------ DATA EXTRACT

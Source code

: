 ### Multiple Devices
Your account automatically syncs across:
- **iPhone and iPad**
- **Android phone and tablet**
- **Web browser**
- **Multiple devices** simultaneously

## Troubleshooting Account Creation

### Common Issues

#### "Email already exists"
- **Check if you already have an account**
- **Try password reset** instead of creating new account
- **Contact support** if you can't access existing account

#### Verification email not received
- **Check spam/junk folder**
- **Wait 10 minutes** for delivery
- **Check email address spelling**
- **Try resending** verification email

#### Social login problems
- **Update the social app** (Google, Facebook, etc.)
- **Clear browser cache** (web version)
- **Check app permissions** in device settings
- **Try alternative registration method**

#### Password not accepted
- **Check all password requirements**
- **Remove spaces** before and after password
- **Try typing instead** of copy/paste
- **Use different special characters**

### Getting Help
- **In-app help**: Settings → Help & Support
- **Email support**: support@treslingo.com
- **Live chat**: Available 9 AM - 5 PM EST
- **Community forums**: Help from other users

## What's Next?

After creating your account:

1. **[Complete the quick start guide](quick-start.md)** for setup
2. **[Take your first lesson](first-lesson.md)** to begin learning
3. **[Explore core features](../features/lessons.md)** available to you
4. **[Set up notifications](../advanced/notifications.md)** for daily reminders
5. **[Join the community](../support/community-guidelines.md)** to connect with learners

------------

_YOUR OBJECTIVE_.
From the data above, copy each line with the string "Multiple" in it.

_RESULT_.
: ### Multiple Devices
- **Multiple devices** simultaneously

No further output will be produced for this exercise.